(WHAT IS EXPECTED): A faithful transcription of the entries below is required.

# # #

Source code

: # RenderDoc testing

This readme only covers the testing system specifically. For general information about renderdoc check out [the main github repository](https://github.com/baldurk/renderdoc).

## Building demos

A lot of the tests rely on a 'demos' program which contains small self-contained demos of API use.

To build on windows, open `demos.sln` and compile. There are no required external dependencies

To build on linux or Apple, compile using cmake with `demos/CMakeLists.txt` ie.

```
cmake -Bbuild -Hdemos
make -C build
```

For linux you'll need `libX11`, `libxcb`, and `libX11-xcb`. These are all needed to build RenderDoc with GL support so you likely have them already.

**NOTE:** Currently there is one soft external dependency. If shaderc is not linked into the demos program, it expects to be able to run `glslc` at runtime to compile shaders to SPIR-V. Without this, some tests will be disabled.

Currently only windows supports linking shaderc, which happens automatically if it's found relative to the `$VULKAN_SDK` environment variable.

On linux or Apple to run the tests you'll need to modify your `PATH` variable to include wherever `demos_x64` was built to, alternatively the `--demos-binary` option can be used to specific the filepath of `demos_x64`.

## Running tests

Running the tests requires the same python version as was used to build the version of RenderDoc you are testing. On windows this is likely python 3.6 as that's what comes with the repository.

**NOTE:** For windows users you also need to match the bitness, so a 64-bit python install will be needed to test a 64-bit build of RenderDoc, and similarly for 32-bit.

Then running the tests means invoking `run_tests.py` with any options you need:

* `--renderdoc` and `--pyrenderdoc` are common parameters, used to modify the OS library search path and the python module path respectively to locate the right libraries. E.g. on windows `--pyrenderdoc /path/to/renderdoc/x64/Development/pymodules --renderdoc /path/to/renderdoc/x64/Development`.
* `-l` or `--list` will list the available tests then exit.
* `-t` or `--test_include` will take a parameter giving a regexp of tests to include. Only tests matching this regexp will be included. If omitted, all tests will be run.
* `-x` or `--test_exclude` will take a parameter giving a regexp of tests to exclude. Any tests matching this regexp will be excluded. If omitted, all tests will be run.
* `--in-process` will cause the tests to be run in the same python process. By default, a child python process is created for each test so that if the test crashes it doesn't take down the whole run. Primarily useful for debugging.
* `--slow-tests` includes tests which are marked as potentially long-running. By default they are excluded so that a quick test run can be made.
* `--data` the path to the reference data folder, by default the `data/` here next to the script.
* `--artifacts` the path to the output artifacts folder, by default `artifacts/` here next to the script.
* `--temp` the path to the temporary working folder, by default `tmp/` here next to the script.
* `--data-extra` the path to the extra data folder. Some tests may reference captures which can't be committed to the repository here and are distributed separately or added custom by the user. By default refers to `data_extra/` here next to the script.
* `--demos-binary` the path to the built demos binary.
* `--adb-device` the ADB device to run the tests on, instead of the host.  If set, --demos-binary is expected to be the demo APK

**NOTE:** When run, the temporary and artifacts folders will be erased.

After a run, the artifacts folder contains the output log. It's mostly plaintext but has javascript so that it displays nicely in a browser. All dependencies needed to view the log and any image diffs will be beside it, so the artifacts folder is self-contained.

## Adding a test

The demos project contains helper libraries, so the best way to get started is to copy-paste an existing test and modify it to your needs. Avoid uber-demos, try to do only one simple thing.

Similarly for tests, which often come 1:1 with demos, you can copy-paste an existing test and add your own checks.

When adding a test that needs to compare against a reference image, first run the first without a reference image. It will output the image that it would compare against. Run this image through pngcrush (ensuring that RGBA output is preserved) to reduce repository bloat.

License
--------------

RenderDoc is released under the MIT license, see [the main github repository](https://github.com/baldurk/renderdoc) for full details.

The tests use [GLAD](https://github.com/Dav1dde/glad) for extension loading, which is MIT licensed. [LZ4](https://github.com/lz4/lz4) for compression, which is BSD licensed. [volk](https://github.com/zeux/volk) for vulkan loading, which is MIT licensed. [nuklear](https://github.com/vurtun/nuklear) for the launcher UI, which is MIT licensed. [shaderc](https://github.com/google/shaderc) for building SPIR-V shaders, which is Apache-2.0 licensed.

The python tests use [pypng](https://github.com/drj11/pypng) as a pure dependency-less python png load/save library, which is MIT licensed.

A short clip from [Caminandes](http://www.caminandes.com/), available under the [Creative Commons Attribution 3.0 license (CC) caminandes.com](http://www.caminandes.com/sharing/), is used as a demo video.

# # #

(COMPLETED EXERCISE):
Source code

: # RenderDoc testing

This readme only covers the testing system specifically. For general information about renderdoc check out [the main github repository](https://github.com/baldurk/renderdoc).

## Building demos

A lot of the tests rely on a 'demos' program which contains small self-contained demos of API use.

To build on windows, open `demos.sln` and compile. There are no required external dependencies

To build on linux or Apple, compile using cmake with `demos/CMakeLists.txt` ie.

```
cmake -Bbuild -Hdemos
make -C build
```

For linux you'll need `libX11`, `libxcb`, and `libX11-xcb`. These are all needed to build RenderDoc with GL support so you likely have them already.

**NOTE:** Currently there is one soft external dependency. If shaderc is not linked into the demos program, it expects to be able to run `glslc` at runtime to compile shaders to SPIR-V. Without this, some tests will be disabled.

Currently only windows supports linking shaderc, which happens automatically if it's found relative to the `$VULKAN_SDK` environment variable.

On linux or Apple to run the tests you'll need to modify your `PATH` variable to include wherever `demos_x64` was built to, alternatively the `--demos-binary` option can be used to specific the filepath of `demos_x64`.

## Running tests

Running the tests requires the same python version as was used to build the version of RenderDoc you are testing. On windows this is likely python 3.6 as that's what comes with the repository.

**NOTE:** For windows users you also need to match the bitness, so a 64-bit python install will be needed to test a 64-bit build of RenderDoc, and similarly for 32-bit.

Then running the tests means invoking `run_tests.py` with any options you need:

* `--renderdoc` and `--pyrenderdoc` are common parameters, used to modify the OS library search path and the python module path respectively to locate the right libraries. E.g. on windows `--pyrenderdoc /path/to/renderdoc/x64/Development/pymodules --renderdoc /path/to/renderdoc/x64/Development`.
* `-l` or `--list` will list the available tests then exit.
* `-t` or `--test_include` will take a parameter giving a regexp of tests to include. Only tests matching this regexp will be included. If omitted, all tests will be run.
* `-x` or `--test_exclude` will take a parameter giving a regexp of tests to exclude. Any tests matching this regexp will be excluded. If omitted, all tests will be run.
* `--in-process` will cause the tests to be run in the same python process. By default, a child python process is created for each test so that if the test crashes it doesn't take down the whole run. Primarily useful for debugging.
* `--slow-tests` includes tests which are marked as potentially long-running. By default they are excluded so that a quick test run can be made.
* `--data` the path to the reference data folder, by default the `data/` here next to the script.
* `--artifacts` the path to the output artifacts folder, by default `artifacts/` here next to the script.
* `--temp` the path to the temporary working folder, by default `tmp/` here next to the script.
* `--data-extra` the path to the extra data folder. Some tests may reference captures which can't be committed to the repository here and are distributed separately or added custom by the user. By default refers to `data_extra/` here next to the script.
* `--demos-binary` the path to the built demos binary.
* `--adb-device` the ADB device to run the tests on, instead of the host.  If set, --demos-binary is expected to be the demo APK

**NOTE:** When run, the temporary and artifacts folders will be erased.

After a run, the artifacts folder contains the output log. It's mostly plaintext but has javascript so that it displays nicely in a browser. All dependencies needed to view the log and any image diffs will be beside it, so the artifacts folder is self-contained.

## Adding a test

The demos project contains helper libraries, so the best way to get started is to copy-paste an existing test and modify it to your needs. Avoid uber-demos, try to do only one simple thing.

Similarly for tests, which often come 1:1 with demos, you can copy-paste an existing test and add your own checks.

When adding a test that needs to compare against a reference image, first run the first without a reference image. It will output the image that it would compare against. Run this image through pngcrush (ensuring that RGBA output is preserved) to reduce repository bloat.

License
--------------

RenderDoc is released under the MIT license, see [the main github repository](https://github.com/baldurk/renderdoc) for full details.

The tests use [GLAD](https://github.com/Dav1dde/glad) for extension loading, which is MIT licensed. [LZ4](https://github.com/lz4/lz4) for compression, which is BSD licensed. [volk](https://github.com/zeux/volk) for vulkan loading, which is MIT licensed. [nuklear](https://github.com/vurtun/nuklear) for the launcher UI, which is MIT licensed. [shaderc](https://github.com/google/shaderc) for building SPIR-V shaders, which is Apache-2.0 licensed.

The python tests use [pypng](https://github.com/drj11/pypng) as a pure dependency-less python png load/save library, which is MIT licensed.

A short clip from [Caminandes](http://www.caminandes.com/), available under the [Creative Commons Attribution 3.0 license (CC) caminandes.com](http://www.caminandes.com/sharing/), is used as a demo video.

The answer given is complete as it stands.